Serum brain-derived neurotropic factor level predicts adverse clinical outcomes in patients with heart failure

Background Brain-derived neurotropic factor (BDNF) is involved in cardiovascular diseases as well as skeletal muscle energy metabolism and depression. We investigated whether serum BDNF level was associated with prognosis in patients with heart failure (HF). Methods and Results We measured the serum BDNF level in 58 patients with HF (59.2 ± 13.7 years old, New York Heart Association functional class I-III) at baseline, and adverse events, including all cardiac deaths and HF rehospitalizations, were recorded during the median follow-up of 20.3 months.
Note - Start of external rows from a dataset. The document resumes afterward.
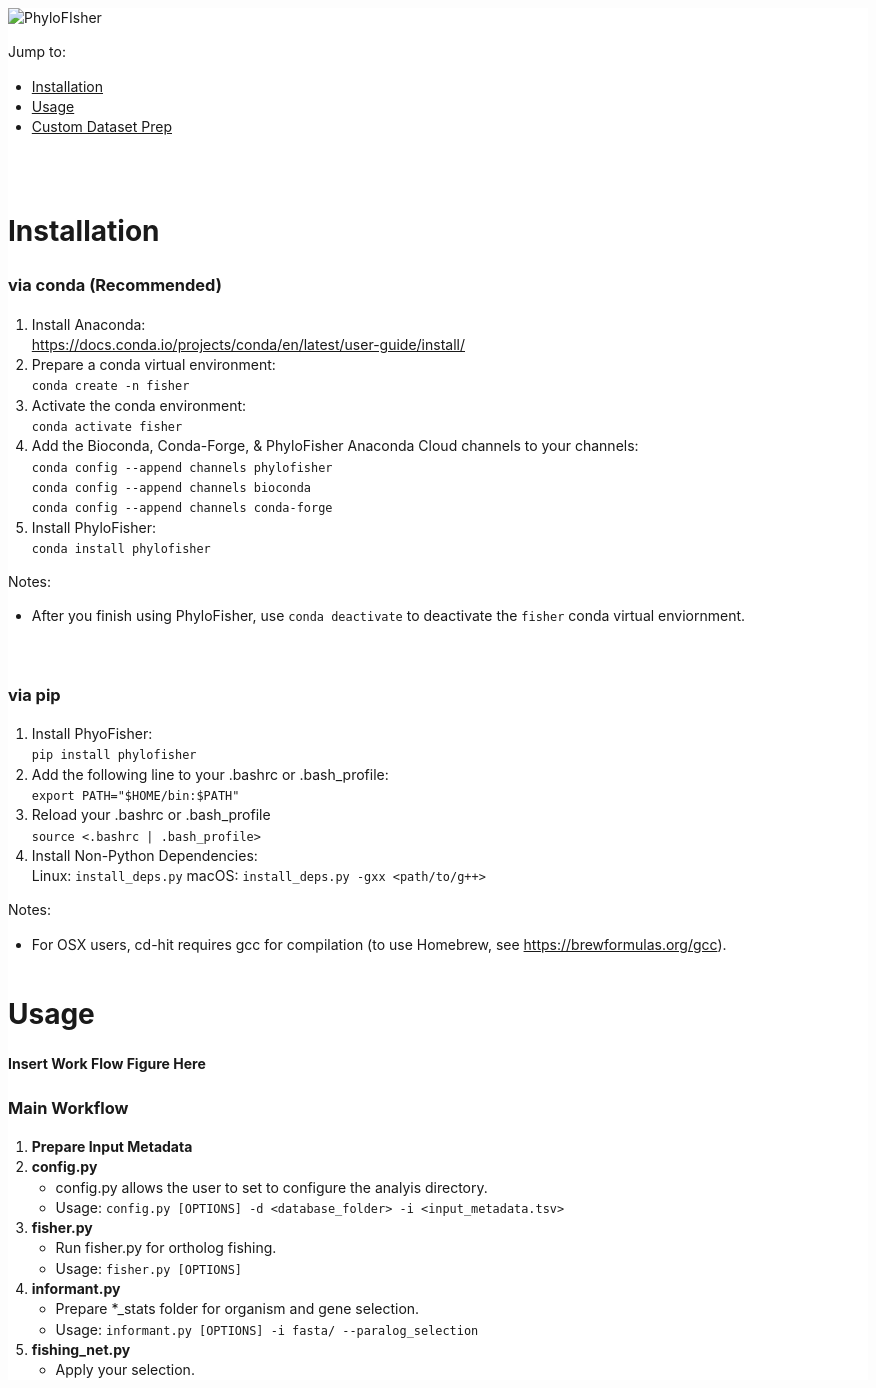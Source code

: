 ![PhyloFIsher](docs/TREE-PF-LOGO-WOtree.png)

Jump to:
   - [Installation](#Installation)
   - [Usage](#Usage)
   - [Custom Dataset Prep](#Custom-dataset-preparation)

<br/>

# Installation

### via conda (Recommended)
1. Install Anaconda:<br/>
https://docs.conda.io/projects/conda/en/latest/user-guide/install/
2. Prepare a conda virtual environment:<br/>
 `conda create -n fisher`
3. Activate the conda environment:<br/>
`conda activate fisher`
4. Add the Bioconda, Conda-Forge, & PhyloFisher Anaconda Cloud channels to your channels:<br/>
`conda config --append channels phylofisher`<br/>
`conda config --append channels bioconda`<br/>
`conda config --append channels conda-forge`<br/>
5. Install PhyloFisher:<br/>
`conda install phylofisher`

Notes:
- After you finish using PhyloFisher, use `conda deactivate` to deactivate the `fisher` conda virtual enviornment.
<br/>

### via pip
1. Install PhyoFisher:<br/>
`pip install phylofisher`
2. Add the following line to your .bashrc or .bash_profile:<br/>
`export PATH="$HOME/bin:$PATH"`
3. Reload your .bashrc or .bash_profile<br/>
`source <.bashrc | .bash_profile>`<br/>
4. Install Non-Python Dependencies:<br/>
Linux: `install_deps.py`
macOS: `install_deps.py -gxx <path/to/g++>`

Notes:
- For OSX users, cd-hit requires gcc for compilation (to use Homebrew, see https://brewformulas.org/gcc).  

# Usage

**Insert Work Flow Figure Here**

### Main Workflow
1. **Prepare Input Metadata**
1. **config.py**
    * config.py allows the user to set to configure the analyis directory.
    * Usage: `config.py [OPTIONS] -d <database_folder> -i <input_metadata.tsv>`<br/>
1. **fisher.py**
    * Run fisher.py for ortholog fishing.
    - Usage: `fisher.py [OPTIONS]`<br/>
1. **informant.py**
    * Prepare *_stats folder for organism and gene selection.
    * Usage: `informant.py [OPTIONS] -i fasta/ --paralog_selection`<br/>
1. **fishing_net.py**
    * Apply your selection.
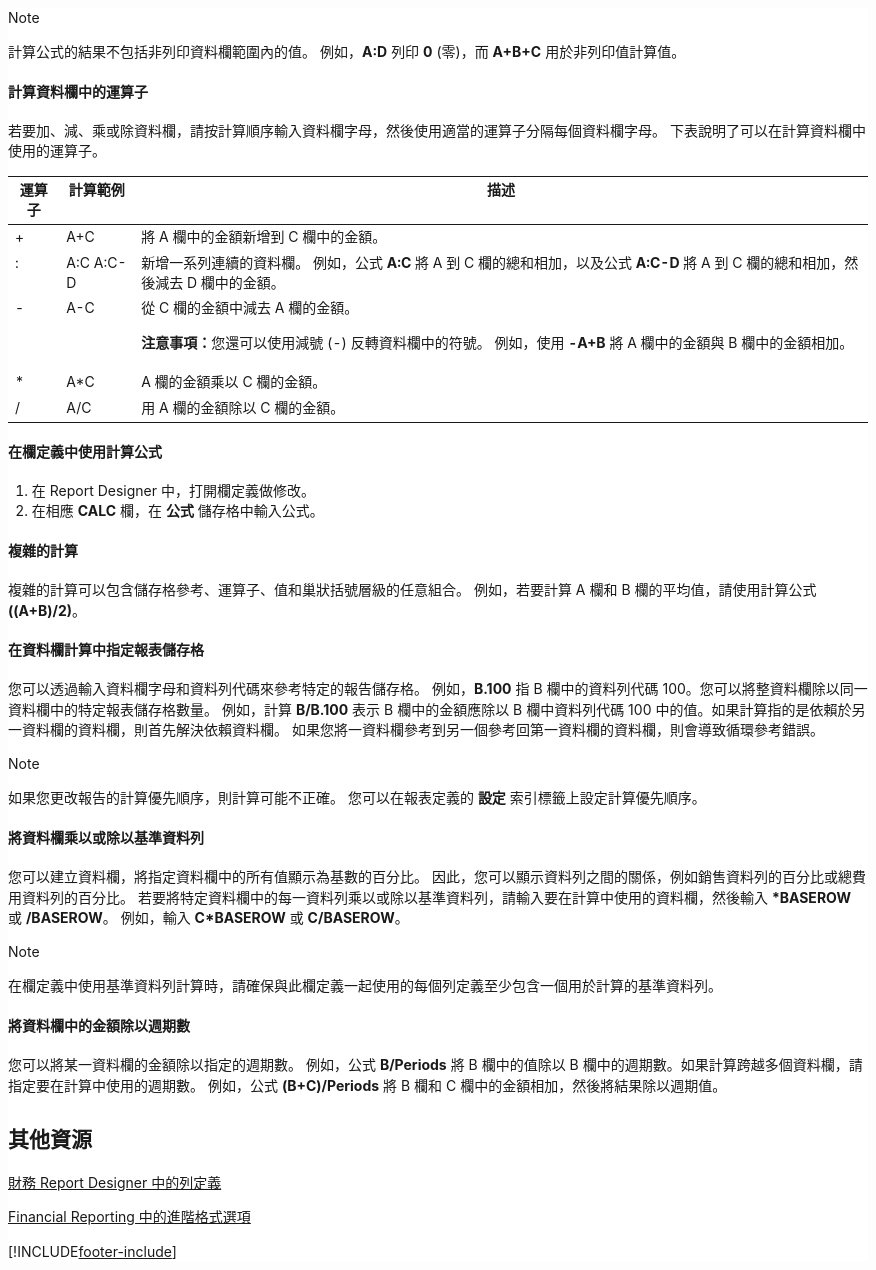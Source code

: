 > [!NOTE]
> 計算公式的結果不包括非列印資料欄範圍內的值。 例如，**A:D** 列印 **0** (零)，而 **A+B+C** 用於非列印值計算值。

#### <a name="operators-in-calculation-columns"></a>計算資料欄中的運算子

若要加、減、乘或除資料欄，請按計算順序輸入資料欄字母，然後使用適當的運算子分隔每個資料欄字母。 下表說明了可以在計算資料欄中使用的運算子。

| 運算子 | 計算範例 | 描述 |
|----------|---------------------|-------------|
| +        | A+C                 | 將 A 欄中的金額新增到 C 欄中的金額。 |
| :        | A:C A:C-D           | 新增一系列連續的資料欄。 例如，公式 **A:C** 將 A 到 C 欄的總和相加，以及公式 **A:C-D** 將 A 到 C 欄的總和相加，然後減去 D 欄中的金額。 |
| -        | A-C                 | 從 C 欄的金額中減去 A 欄的金額。<p><strong>注意事項：</strong>您還可以使用減號 (-) 反轉資料欄中的符號。 例如，使用 <strong>-A+B</strong> 將 A 欄中的金額與 B 欄中的金額相加。</p> |
| \*       | A\*C                | A 欄的金額乘以 C 欄的金額。 |
| /        | A/C                 | 用 A 欄的金額除以 C 欄的金額。 |

#### <a name="use-a-calculation-formula-in-a-column-definition"></a>在欄定義中使用計算公式

1. 在 Report Designer 中，打開欄定義做修改。
2. 在相應 **CALC** 欄，在 **公式** 儲存格中輸入公式。

#### <a name="complex-calculations"></a>複雜的計算

複雜的計算可以包含儲存格參考、運算子、值和巢狀括號層級的任意組合。 例如，若要計算 A 欄和 B 欄的平均值，請使用計算公式 **((A+B)/2)**。

#### <a name="specify-report-cells-in-a-column-calculation"></a>在資料欄計算中指定報表儲存格

您可以透過輸入資料欄字母和資料列代碼來參考特定的報告儲存格。 例如，**B.100** 指 B 欄中的資料列代碼 100。您可以將整資料欄除以同一資料欄中的特定報表儲存格數量。 例如，計算 **B/B.100** 表示 B 欄中的金額應除以 B 欄中資料列代碼 100 中的值。如果計算指的是依賴於另一資料欄的資料欄，則首先解決依賴資料欄。 如果您將一資料欄參考到另一個參考回第一資料欄的資料欄，則會導致循環參考錯誤。

> [!NOTE]
> 如果您更改報告的計算優先順序，則計算可能不正確。 您可以在報表定義的 **設定** 索引標籤上設定計算優先順序。

#### <a name="multiply-or-divide-a-column-by-a-base-row"></a>將資料欄乘以或除以基準資料列

您可以建立資料欄，將指定資料欄中的所有值顯示為基數的百分比。 因此，您可以顯示資料列之間的關係，例如銷售資料列的百分比或總費用資料列的百分比。 若要將特定資料欄中的每一資料列乘以或除以基準資料列，請輸入要在計算中使用的資料欄，然後輸入 **\*BASEROW** 或 **/BASEROW**。 例如，輸入 **C\*BASEROW** 或 **C/BASEROW**。

> [!NOTE]
> 在欄定義中使用基準資料列計算時，請確保與此欄定義一起使用的每個列定義至少包含一個用於計算的基準資料列。

#### <a name="divide-the-amount-in-a-column-by-the-number-of-periods"></a>將資料欄中的金額除以週期數

您可以將某一資料欄的金額除以指定的週期數。 例如，公式 **B/Periods** 將 B 欄中的值除以 B 欄中的週期數。如果計算跨越多個資料欄，請指定要在計算中使用的週期數。 例如，公式 **(B+C)/Periods** 將 B 欄和 C 欄中的金額相加，然後將結果除以週期值。

## <a name="additional-resources"></a>其他資源

[財務 Report Designer 中的列定義](row-definitions-financial-reporting.md)

[Financial Reporting 中的進階格式選項](advanced-formatting-options-financial-reporting.md)


[!INCLUDE[footer-include](../../../includes/footer-banner.md)]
In a univariate analysis, serum BDNF levels were significantly associated with peak oxygen capacity (β = 0.547; P =.003), anaerobic threshold (β = 0.929; P =.004), and log minute ventilation/carbon dioxide production slope (β = -10.15; P =.005), but not Patient Health Questionnaire scores (β = -0.099; P =.586). A multivariate analysis demonstrated that serum BDNF level was an independent prognostic factor of adverse events (hazard ratio 0.41, 95% confidence interval 0.20-0.84; P =.003). The receiver operating characteristic curve demonstrated that low levels of BDNF (<17.4 ng/mL) were associated with higher rates of adverse events compared with high levels of BDNF (≥17.4 ng/mL; log rank test: P <.001). Conclusions Decreased serum BDNF levels were significantly associated with adverse outcomes in HF patients, suggesting that these levels can be a useful prognostic biomarker.